Philip Glass Interview
Huge honour to interview Philip Glass. A towering influence while studying music, Glass delivered truly insightful thoughts about technique and practice.
In this conversation, Glass reflects on the practical realities of art, music, and culture-how space and time shape performance, why technology is simply another extension of human creativity, and why independence is key to innovation. He reminds us that the best time for learning is when you don’t yet know what’s happening because that’s when discovery becomes possible.
FULL TRANSCRIPT OF INTERVIEW
You know, there are very practical things about space and time. I remember going out on tour in 1979 with a piece I did with Lucinda Childs called Dance.

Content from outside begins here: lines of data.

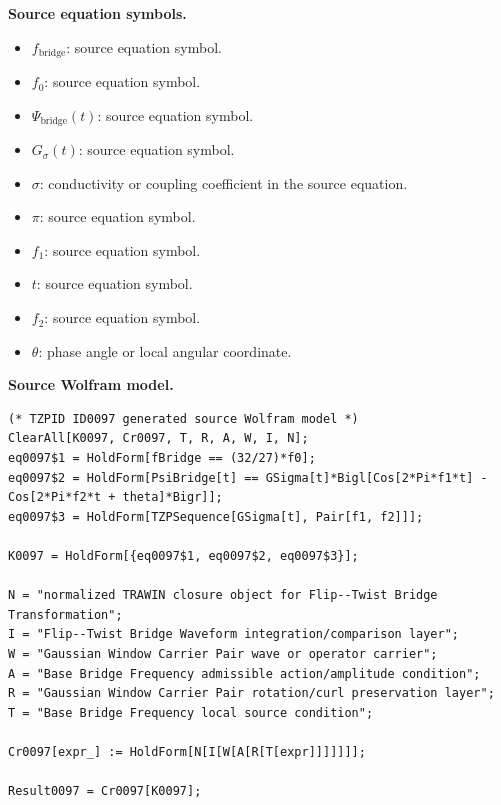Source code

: \begin{minipage}[t]{0.49\linewidth}
\begingroup
\small
\raggedright
\textbf{Source equation symbols.}\par
\begin{itemize}[leftmargin=1.35em,itemsep=1pt,topsep=1pt,parsep=0pt]
    \item $f_{\mathrm{bridge}}$: source equation symbol.
    \item $f_0$: source equation symbol.
    \item $\Psi_{\mathrm{bridge}}(t)$: source equation symbol.
    \item $G_{\sigma}(t)$: source equation symbol.
    \item $\sigma$: conductivity or coupling coefficient in the source equation.
    \item $\pi$: source equation symbol.
    \item $f_1$: source equation symbol.
    \item $t$: source equation symbol.
    \item $f_2$: source equation symbol.
    \item $\theta$: phase angle or local angular coordinate.
\end{itemize}
\endgroup
\end{minipage}\hfill
\begin{minipage}[t]{0.47\linewidth}
\begingroup
\scriptsize
\raggedright
\textbf{Source Wolfram model.}\par
\begin{Verbatim}[fontsize=\tiny,breaklines=true,breakanywhere=true]
(* TZPID ID0097 generated source Wolfram model *)
ClearAll[K0097, Cr0097, T, R, A, W, I, N];
eq0097$1 = HoldForm[fBridge == (32/27)*f0];
eq0097$2 = HoldForm[PsiBridge[t] == GSigma[t]*Bigl[Cos[2*Pi*f1*t] - Cos[2*Pi*f2*t + theta]*Bigr]];
eq0097$3 = HoldForm[TZPSequence[GSigma[t], Pair[f1, f2]]];

K0097 = HoldForm[{eq0097$1, eq0097$2, eq0097$3}];

N = "normalized TRAWIN closure object for Flip--Twist Bridge Transformation";
I = "Flip--Twist Bridge Waveform integration/comparison layer";
W = "Gaussian Window Carrier Pair wave or operator carrier";
A = "Base Bridge Frequency admissible action/amplitude condition";
R = "Gaussian Window Carrier Pair rotation/curl preservation layer";
T = "Base Bridge Frequency local source condition";

Cr0097[expr_] := HoldForm[N[I[W[A[R[T[expr]]]]]]];

Result0097 = Cr0097[K0097];
\end{Verbatim}
\endgroup
\end{minipage}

Every stage was a different size. If the hall was larger, the dancers had to move faster and the music had to be played more quickly. If the hall was smaller, you slowed the music down. This is not theory—I’m talking about the practical realities of moving around a stage.

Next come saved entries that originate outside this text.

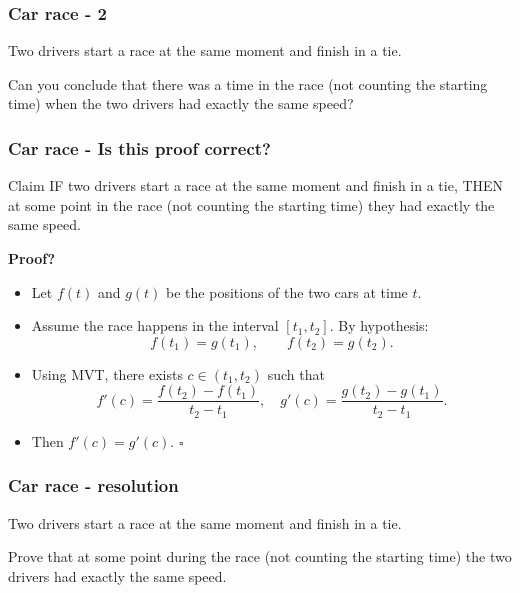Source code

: \documentclass[14pt]{beamer}
\newcommand{\setsize}[1]{\fontsize{#1}{#1}\selectfont} %
\newcommand{\smallerfont}{\setsize{13}} %
\begin{document}
	\begin{frame}[t]
		\smallerfont
		\frametitle{Car race - 2}

		Two drivers start a race at the same moment and finish in a tie.

		\medskip
		Can you conclude that there was a time in the race (not counting the starting
		time) when the two drivers had exactly the same speed?
	\end{frame}
	\begin{frame}[t]
		\smallerfont
		\frametitle{Car race - Is this proof correct?}

		\begin{block}{\smallerfont Claim}
			IF two drivers start a race at the same moment and finish in a tie, THEN
			at some point in the race (not counting the starting time) they had
			exactly the same speed.
		\end{block}

		{\bf Proof?}
		\begin{itemize}
			\item Let $f(t)$ and $g(t)$ be the positions of the two cars at time $t$.

			\item Assume the race happens in the interval $[t_{1},t_{2}]$. By
				hypothesis:
				\[
					f(t_{1}) = g(t_{1}), \quad \quad f(t_{2}) = g(t_{2}).
				\]

			\item Using MVT, there exists $c \in (t_{1}, t_{2})$ such that
				\[
					f'(c) = \frac{f(t_{2}) - f(t_{1})}{t_{2}- t_{1}}, \quad g'(c) = \frac{g(t_{2})
					- g(t_{1})}{t_{2}- t_{1}}.
				\]

			\item Then $f'(c) = g'(c)$. \hfill $\square$
		\end{itemize}
	\end{frame}

	\begin{frame}[t]
		\smallerfont
		\frametitle{Car race - resolution}

		Two drivers start a race at the same moment and finish in a tie.

		\medskip
		Prove that at some point during the race (not counting the starting time)
		the two drivers had exactly the same speed.
	\end{frame}
\end{document}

I’ve written 26 operas, I’ve done 40 films, 30 ballets—that’s what I do. I play the piano—that’s a technique. My son uses the computer—that’s a technique too.
These are extensions of the human brain. It’s through these extensions that we can handle things: we can understand our history, we can talk about the future, and we can even reflect on the past. But we also have to learn the new languages. The new languages are going to help us live in a different kind of world.

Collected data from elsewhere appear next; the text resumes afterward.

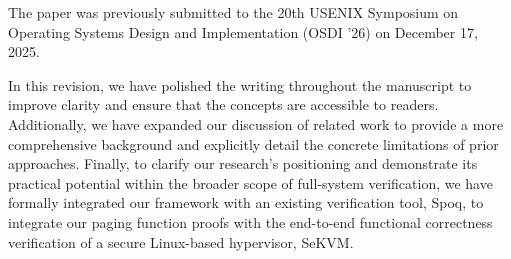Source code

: \documentclass{article}
\begin{document}
The paper was previously submitted to the 20th USENIX Symposium on Operating Systems Design and Implementation (OSDI '26) on December 17, 2025.

In this revision, we have polished the writing throughout the manuscript to improve clarity and ensure that the concepts are accessible to readers. Additionally, we have expanded our discussion of related work to provide a more comprehensive background and explicitly detail the concrete limitations of prior approaches. Finally, to clarify our research's positioning and demonstrate its practical potential within the broader scope of full-system verification, we have formally integrated our framework with an existing verification tool, Spoq, to integrate our paging function proofs with the end-to-end functional correctness verification of a secure Linux-based hypervisor, SeKVM.
\end{document}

One of the questions that doesn’t surprise me is: what do we do with the waste materials? What do we do with the jobs that are lost? These realities force us to change and to think about how we live. Nothing is more essential to a culture than its art—its painting, its poetry, the things that express the human spirit.
Through art, we comment on our own society. We talk about how people live together, how we use the materials of life, whether we save the environment or destroy it, how we deal with education. These are the most interesting questions; they are the proper subjects of dialogue and investigation. And these things, ultimately, affect how we live.
There’s also the question of legacy: what can our culture leave for future generations? And in fact, we do this all the time. The pyramids of Mexico, the pyramids of Egypt, the architecture of ancient places—they tell us a tremendous amount about what life was like.
A very interesting topic is the life of the city. By studying it, you learn about many other things—practical details that aren’t always obvious at first glance, but which shaped daily life. Music can be thought of in the same way. The idea that music is something only modern, or only ancient, is not correct. There may have been music 70,000 years ago. What do we have left? Bird bones made into flutes, fragments of evidence. It doesn’t tell us much, but it tells us something: someone was playing, someone else was listening. That means the elements of society were already in place.
So we have to keep moving the dates back. When does “modern life” really begin? That question keeps shifting. The further we look into history, the further back those beginnings seem to go.
The secret of being radical is being independent. That’s the hardest thing. It may mean not taking an easy job, not becoming a teacher, but instead finding another way of working. The more you tie yourself to existing systems, the less chance you have of doing something new. That’s my feeling. Of course, I have a predilection for working this way—I like it, I want it. But not everyone does. Some people can’t, and yet they still produce beautiful, wonderful work. It just may not be at the edge of the future.
The best time for learning is when you don’t know what’s happening. If you already know, then there’s nothing left to learn.